Your goal ::
Determine how many lines in the records that follow hold the string "arithmetic". Only that number should be returned.

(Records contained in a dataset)

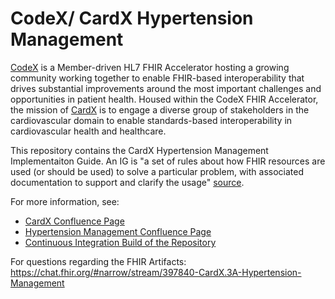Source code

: # CodeX/ CardX Hypertension Management 

[CodeX](https://confluence.hl7.org/display/COD/CodeX+Home) is a Member-driven HL7 FHIR Accelerator hosting a growing community working together to enable FHIR-based interoperability that drives substantial improvements around the most important challenges and opportunities in patient health. Housed within the CodeX FHIR Accelerator, the mission of [CardX](https://confluence.hl7.org/display/COD/Cardiovascular)  is to engage a diverse group of stakeholders in the cardiovascular domain to enable standards-based interoperability in cardiovascular health and healthcare.

This repository contains the CardX Hypertension Management Implementaiton Guide. An IG is "a set of rules about how FHIR resources are used (or should be used) to solve a particular problem, with associated documentation to support and clarify the usage" [source](https://www.hl7.org/fhir/implementationguide.html). 

For more information, see: 
- [CardX Confluence Page](https://confluence.hl7.org/display/COD/Cardiovascular)
- [Hypertension Management Confluence Page](https://confluence.hl7.org/display/COD/CardX+-+Hypertension+Management)
- [Continuous Integration Build of the Repository](https://build.fhir.org/ig/HL7/CardX-HTN-MNG/branches/master/index.html)


For questions regarding the FHIR Artifacts: https://chat.fhir.org/#narrow/stream/397840-CardX.3A-Hypertension-Management  
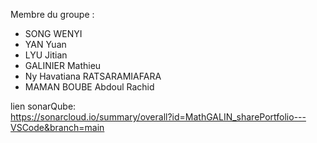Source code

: Membre du groupe : <br>
- SONG WENYI <br>
- YAN Yuan <br>
- LYU Jitian <br>
- GALINIER Mathieu <br>
- Ny Havatiana RATSARAMIAFARA <br>
- MAMAN BOUBE Abdoul Rachid <br>


lien sonarQube: <br>
https://sonarcloud.io/summary/overall?id=MathGALIN_sharePortfolio---VSCode&branch=main
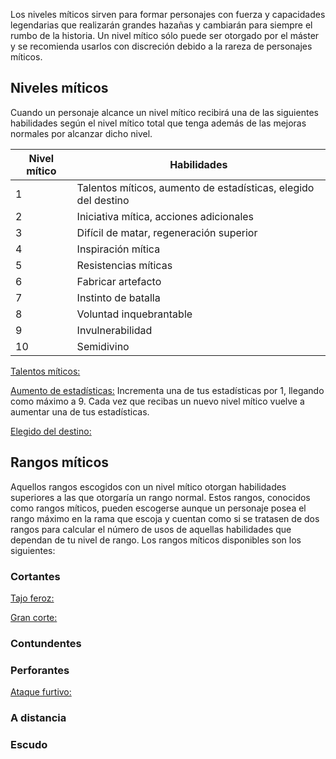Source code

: Los niveles míticos sirven para formar personajes con fuerza y capacidades legendarias que realizarán grandes hazañas y cambiarán para siempre el rumbo de la historia. Un nivel mítico sólo puede ser otorgado por el máster y se recomienda usarlos con discreción debido a la rareza de personajes míticos.

## Niveles míticos

Cuando un personaje alcance un nivel mítico recibirá una de las siguientes habilidades según el nivel mítico total que tenga además de las mejoras normales por alcanzar dicho nivel. 

| Nivel mítico | Habilidades                                                  |
| ------------ | ------------------------------------------------------------ |
| 1            | Talentos míticos, aumento de estadísticas, elegido del destino |
| 2            | Iniciativa mítica, acciones adicionales                      |
| 3            | Difícil de matar, regeneración superior                      |
| 4            | Inspiración mítica                                           |
| 5            | Resistencias míticas                                         |
| 6            | Fabricar artefacto                                           |
| 7            | Instinto de batalla                                          |
| 8            | Voluntad inquebrantable                                      |
| 9            | Invulnerabilidad                                             |
| 10           | Semidivino                                                   |

<u>Talentos míticos:</u> 

<u>Aumento de estadísticas:</u> Incrementa una de tus estadísticas por 1, llegando como máximo a 9. Cada vez que recibas un nuevo nivel mítico vuelve a aumentar una de tus estadísticas. 

<u>Elegido del destino:</u>  

## Rangos míticos

Aquellos rangos escogidos con un nivel mítico otorgan habilidades superiores a las que otorgaría un rango normal. Estos rangos, conocidos como rangos míticos, pueden escogerse aunque un personaje posea el rango máximo en la rama que escoja y cuentan como si se tratasen de dos rangos para calcular el número de usos de aquellas habilidades que dependan de tu nivel de rango. Los rangos míticos disponibles son los siguientes:

### Cortantes

<u>Tajo feroz:</u> 

<u>Gran corte:</u> 



### Contundentes



### Perforantes

<u>Ataque furtivo:</u>



### A distancia



### Escudo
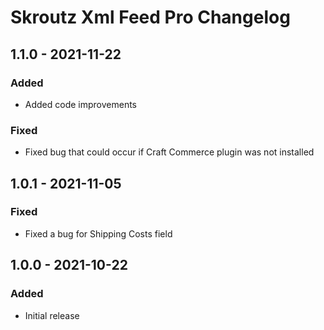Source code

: # Skroutz Xml Feed Pro Changelog

## 1.1.0 - 2021-11-22
### Added
- Added code improvements

### Fixed
- Fixed bug that could occur if Craft Commerce plugin was not installed

## 1.0.1 - 2021-11-05
### Fixed
- Fixed a bug for Shipping Costs field

## 1.0.0 - 2021-10-22
### Added
- Initial release

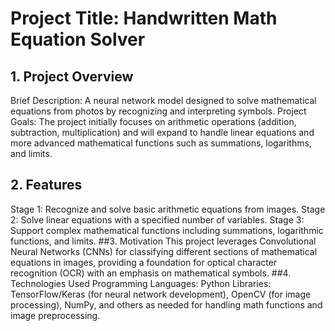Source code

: # Project Title: Handwritten Math Equation Solver
## 1. Project Overview
Brief Description: A neural network model designed to solve mathematical equations from photos by recognizing and interpreting symbols.
Project Goals: The project initially focuses on arithmetic operations (addition, subtraction, multiplication) and will expand to handle linear equations and more advanced mathematical functions such as summations, logarithms, and limits.
## 2. Features
Stage 1: Recognize and solve basic arithmetic equations from images.
Stage 2: Solve linear equations with a specified number of variables.
Stage 3: Support complex mathematical functions including summations, logarithmic functions, and limits.
##3. Motivation
This project leverages Convolutional Neural Networks (CNNs) for classifying different sections of mathematical equations in images, providing a foundation for optical character recognition (OCR) with an emphasis on mathematical symbols.
##4. Technologies Used
Programming Languages: Python
Libraries: TensorFlow/Keras (for neural network development), OpenCV (for image processing), NumPy, and others as needed for handling math functions and image preprocessing.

Your response ::
2